Braxton loves the current pool. He had never been in it before and I wrapped us both up in a noodle and let the strong current drag us around and he squealed with happiness. We did get a little scraped up though when a strong current got us and some other kids and we all got slammed against the wall. My elbow is scraped up and my chin. It looks like I did a face plant ha ha. Brandon's nose is scraped up and Braxton got his arm hurt. I tried to absorb all the impact so the kids wouldn't get hurt. Alas, we all got it a little bit. It was fun anyway. I was also happy that I didn't feel the least bit self conscious yesterday too. You know women and bathing suits....but I really think all the studying and preparing I have been doing on who we are in Christ and Satan's influence on our physical appearance being part of our worth has done me some great good. I don't think I've ever sauntered around in a bathing suit and not been self conscious. Even when I was a size 3. That's saying something. I felt happy and perfectly happy with myself. Thank you Lord for that work. I am just me, a work in progress and my Father loves me and that's all that matters. It was really nice to just feel comfortable with myself, bathing suit and all.
I have quit skipping meals all the time now too so I think that's why I had a month long stand still with my weight. I didn't gain at least but I do try to eat lunch now. I don't like to eat breakfast. I don't care if it is the most important meal of the day. I was only eating dinner before most of the time. Honestly, I wasn't hungry but I have decided that I need to eat a little something for lunch. That's how I got the weight problem to begin with, not eating while Amber was hospitalized. Goodness, I think I used to go days without food and then I'd eat one meal and go for days again. Boy did it mess up my body when I started eating again. Lesson learned there.

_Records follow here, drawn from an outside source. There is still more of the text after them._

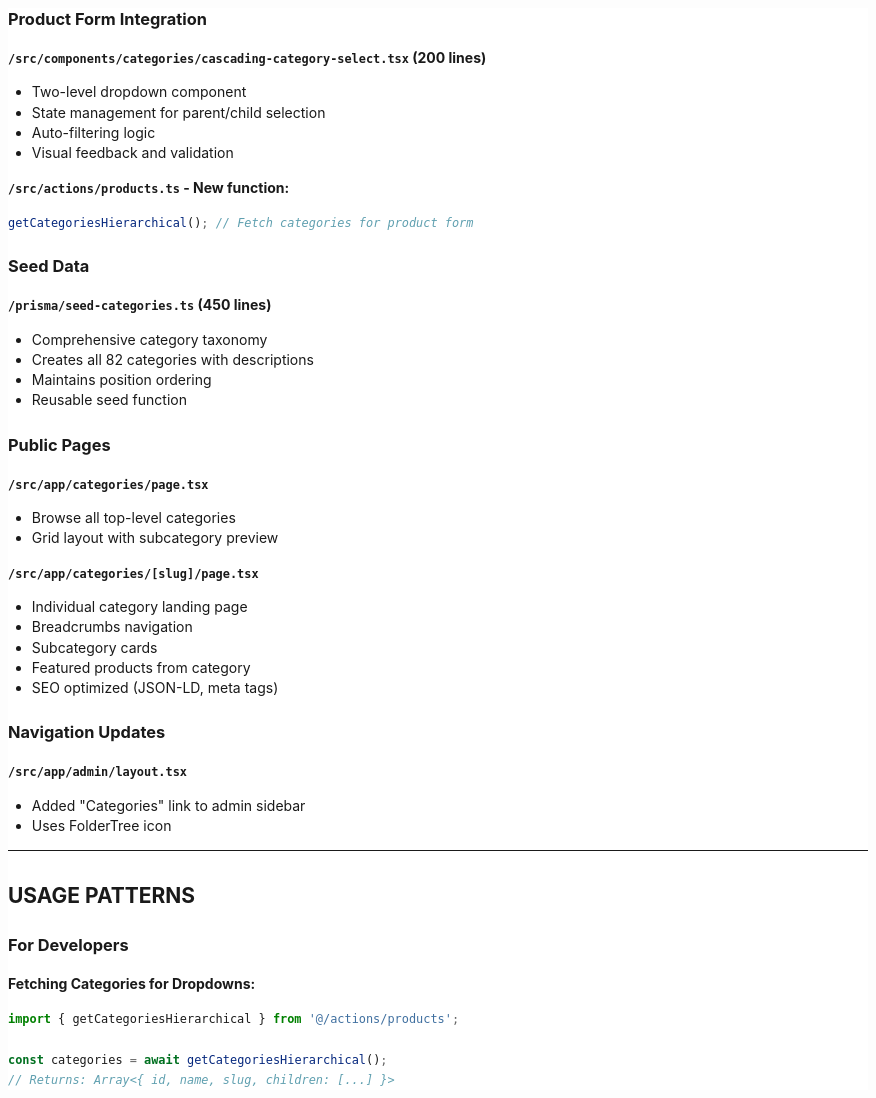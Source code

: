 ### Product Form Integration

**`/src/components/categories/cascading-category-select.tsx` (200 lines)**

- Two-level dropdown component
- State management for parent/child selection
- Auto-filtering logic
- Visual feedback and validation

**`/src/actions/products.ts` - New function:**

```typescript
getCategoriesHierarchical(); // Fetch categories for product form
```

### Seed Data

**`/prisma/seed-categories.ts` (450 lines)**

- Comprehensive category taxonomy
- Creates all 82 categories with descriptions
- Maintains position ordering
- Reusable seed function

### Public Pages

**`/src/app/categories/page.tsx`**

- Browse all top-level categories
- Grid layout with subcategory preview

**`/src/app/categories/[slug]/page.tsx`**

- Individual category landing page
- Breadcrumbs navigation
- Subcategory cards
- Featured products from category
- SEO optimized (JSON-LD, meta tags)

### Navigation Updates

**`/src/app/admin/layout.tsx`**

- Added "Categories" link to admin sidebar
- Uses FolderTree icon

---

## USAGE PATTERNS

### For Developers

**Fetching Categories for Dropdowns:**

```typescript
import { getCategoriesHierarchical } from '@/actions/products';

const categories = await getCategoriesHierarchical();
// Returns: Array<{ id, name, slug, children: [...] }>
```
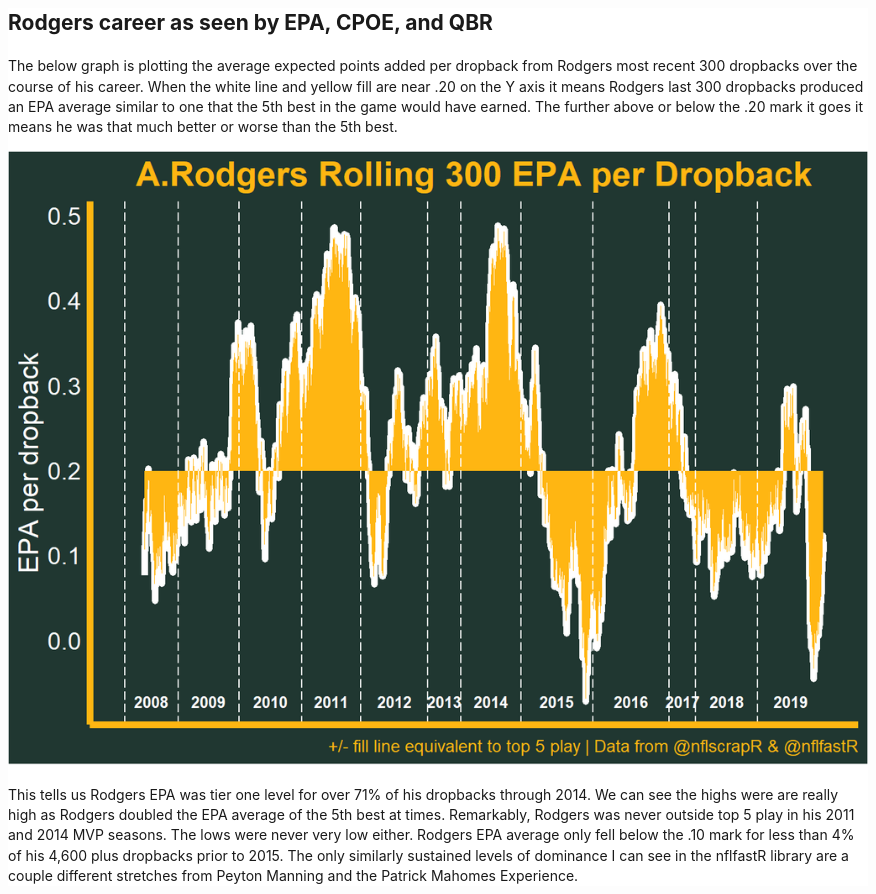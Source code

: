 ## Rodgers career as seen by EPA, CPOE, and QBR


The below graph is plotting the average expected points added per dropback from Rodgers most recent 300 dropbacks over the course of his career. When the white line and yellow fill are near .20 on the Y axis it means Rodgers last 300 dropbacks produced an EPA average similar to one that the 5th best in the game would have earned. The further above or below the .20 mark it goes it means he was that much better or worse than the 5th best.

![](01_Rodgers_Decline_files/figure-html/unnamed-chunk-3-1.png)

This tells us Rodgers EPA was tier one level for over 71% of his dropbacks through 2014. We can see the highs were are really high as Rodgers doubled the EPA average of the 5th best at times. Remarkably, Rodgers was never outside top 5 play in his 2011 and 2014 MVP seasons. The lows were never very low either. Rodgers EPA average only fell below the .10 mark for less than 4% of his 4,600 plus dropbacks prior to 2015. The only similarly sustained levels of dominance I can see in the nflfastR library are a couple different stretches from Peyton Manning and the Patrick Mahomes Experience. 
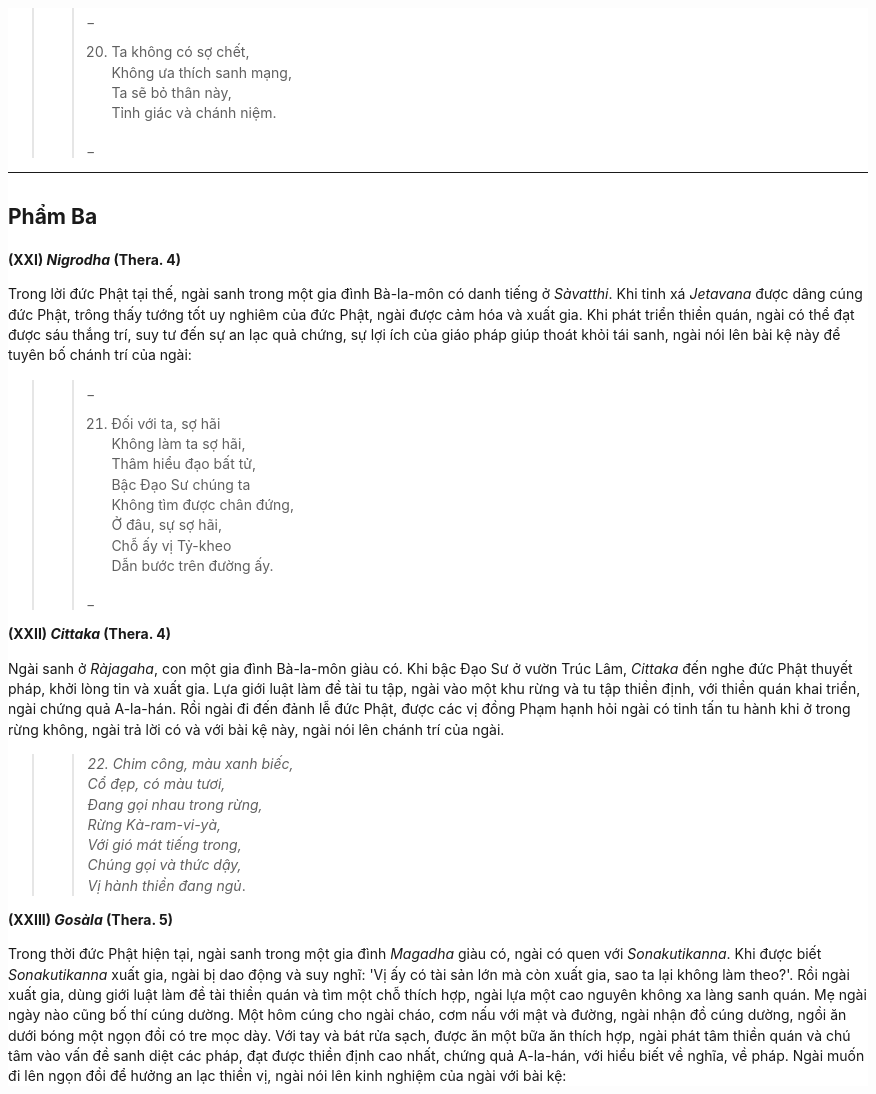 > > _
> > 
> > 20. Ta không có sợ chết,  
> > Không ưa thích sanh mạng,  
> > Ta sẽ bỏ thân này,  
> > Tỉnh giác và chánh niệm.
> > 
> > _

---

## Phẩm Ba

**(XXI) _Nigrodha_ (Thera. 4)**

Trong lời đức Phật tại thế, ngài sanh trong một gia đình Bà-la-môn có danh tiếng ở _Sàvatthi_. Khi tinh xá _Jetavana_ được dâng cúng đức Phật, trông thấy tướng tốt uy nghiêm của đức Phật, ngài được cảm hóa và xuất gia. Khi phát triển thiền quán, ngài có thể đạt được sáu thắng trí, suy tư đến sự an lạc quả chứng, sự lợi ích của giáo pháp giúp thoát khỏi tái sanh, ngài nói lên bài kệ này để tuyên bố chánh trí của ngài:

> > _
> > 
> > 21. Ðối với ta, sợ hãi  
> > Không làm ta sợ hãi,  
> > Thâm hiểu đạo bất tử,  
> > Bậc Ðạo Sư chúng ta  
> > Không tìm được chân đứng,  
> > Ở đâu, sự sợ hãi,  
> > Chỗ ấy vị Tỷ-kheo  
> > Dẫn bước trên đường ấy.
> > 
> > _

**(XXII) _Cittaka_ (Thera. 4)**

Ngài sanh ở _Ràjagaha_, con một gia đình Bà-la-môn giàu có. Khi bậc Ðạo Sư ở vườn Trúc Lâm, _Cittaka_ đến nghe đức Phật thuyết pháp, khởi lòng tin và xuất gia. Lựa giới luật làm đề tài tu tập, ngài vào một khu rừng và tu tập thiền định, với thiền quán khai triển, ngài chứng quả A-la-hán. Rồi ngài đi đến đảnh lễ đức Phật, được các vị đồng Phạm hạnh hỏi ngài có tinh tấn tu hành khi ở trong rừng không, ngài trả lời có và với bài kệ này, ngài nói lên chánh trí của ngài.

> > _22. Chim công, màu xanh biếc,  
> > Cổ đẹp, có màu tươi,  
> > Ðang gọi nhau trong rừng,  
> > Rừng Kà-ram-vi-yà,  
> > Với gió mát tiếng trong,  
> > Chúng gọi và thức dậy,  
> > Vị hành thiền đang ngủ_.

**(XXIII) _Gosàla_ (Thera. 5)**

Trong thời đức Phật hiện tại, ngài sanh trong một gia đình _Magadha_ giàu có, ngài có quen với _Sonakutikanna_. Khi được biết _Sonakutikanna_ xuất gia, ngài bị dao động và suy nghĩ: 'Vị ấy có tài sản lớn mà còn xuất gia, sao ta lại không làm theo?'. Rồi ngài xuất gia, dùng giới luật làm đề tài thiền quán và tìm một chỗ thích hợp, ngài lựa một cao nguyên không xa làng sanh quán. Mẹ ngài ngày nào cũng bố thí cúng dường. Một hôm cúng cho ngài cháo, cơm nấu với mật và đường, ngài nhận đồ cúng dường, ngồi ăn dưới bóng một ngọn đồi có tre mọc dày. Với tay và bát rửa sạch, được ăn một bữa ăn thích hợp, ngài phát tâm thiền quán và chú tâm vào vấn đề sanh diệt các pháp, đạt được thiền định cao nhất, chứng quả A-la-hán, với hiểu biết về nghĩa, về pháp. Ngài muốn đi lên ngọn đồi để hưởng an lạc thiền vị, ngài nói lên kinh nghiệm của ngài với bài kệ:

I am giving away a bunch of my clothes today. Before I think I may have saved them in case I gained the weight back but I feel confident that there is no going back. I am very happy to give my clothes away and buy much smaller ones :) I'm looking forward to buying even smaller ones than the ones I am buying now :) As a funny note, I bought a new hot pink shirt and it is very pretty (with my Kohl's cash of course!) and I wore it Wednesday and I was with my husband the ENTIRE day. We even had our business meeting/lunch at City Hall together. I was curious if he would notice my new shirt. Why, I don't know. I guess I wanted him to notice me. So, of course he never says a word about it. Then late in the evening I said "Did you notice my new shirt?" (you know because us gals spend oodles of time buying just the right shirt so we can knock you socks off and hope you will think we look great and say something nice to us.) and he says "What new shirt, you've had that for at least 2 years". I say "I just bought it." He says "No you didn't, I've seen you wear that before". "Um,no" I say. He looks at me like I am a big fat liar. Then I realize he is talking about a magenta (not hot pink like I am wearing now) shirt I had that is now ENTIRELY way to big on me and I cannot wear anymore without my boobs falling out, thank you very much. And, I laughed myself silly. We ladies put so much thought into what we wear sometimes and men in general, I think, don't even look at the small details. They are just looking at us, not analyzing us and sizing us up. I think they are just happy to be with us and glad that we look nice but perhaps they don't take in every detail like us gals do. So, maybe I shan't be hurt when Mikey Poo doesn't notice something new. He's not trying to be hurtful. I must confess though that I do enjoy once or twice a year playing the "Did you notice anything new about me"? game with him. There isn't anything new, I just like to watch the look of panic on his face as he scans me over and over trying to figure out what he didn't notice and how much trouble he is going to be in if he doesn't figure it out. hee hee.